Problem to solve - Where does the word "MoveToTargetState" appear in the entries below? Copy each line that holds it.
************
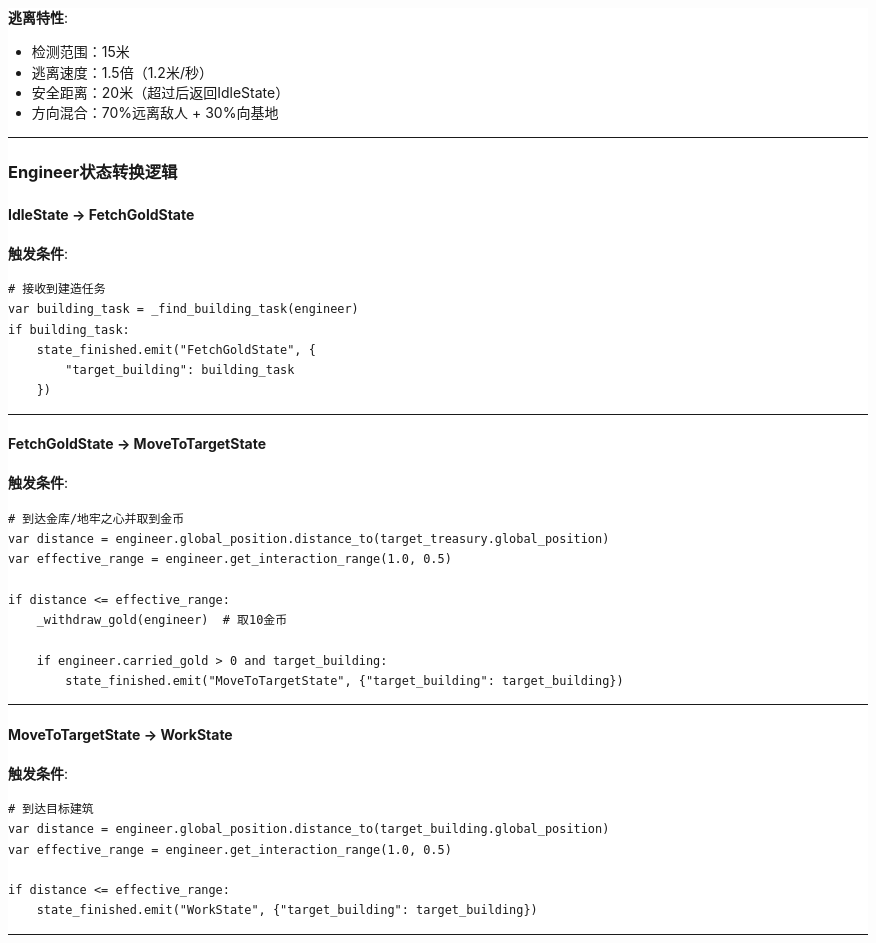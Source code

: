 **逃离特性**:
- 检测范围：15米
- 逃离速度：1.5倍（1.2米/秒）
- 安全距离：20米（超过后返回IdleState）
- 方向混合：70%远离敌人 + 30%向基地

---

### Engineer状态转换逻辑

#### IdleState → FetchGoldState

**触发条件**:
```gdscript
# 接收到建造任务
var building_task = _find_building_task(engineer)
if building_task:
    state_finished.emit("FetchGoldState", {
        "target_building": building_task
    })
```

---

#### FetchGoldState → MoveToTargetState

**触发条件**:
```gdscript
# 到达金库/地牢之心并取到金币
var distance = engineer.global_position.distance_to(target_treasury.global_position)
var effective_range = engineer.get_interaction_range(1.0, 0.5)

if distance <= effective_range:
    _withdraw_gold(engineer)  # 取10金币
    
    if engineer.carried_gold > 0 and target_building:
        state_finished.emit("MoveToTargetState", {"target_building": target_building})
```

---

#### MoveToTargetState → WorkState

**触发条件**:
```gdscript
# 到达目标建筑
var distance = engineer.global_position.distance_to(target_building.global_position)
var effective_range = engineer.get_interaction_range(1.0, 0.5)

if distance <= effective_range:
    state_finished.emit("WorkState", {"target_building": target_building})
```

---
************
Solution to the exercise -
#### FetchGoldState → MoveToTargetState
        state_finished.emit("MoveToTargetState", {"target_building": target_building})
#### MoveToTargetState → WorkState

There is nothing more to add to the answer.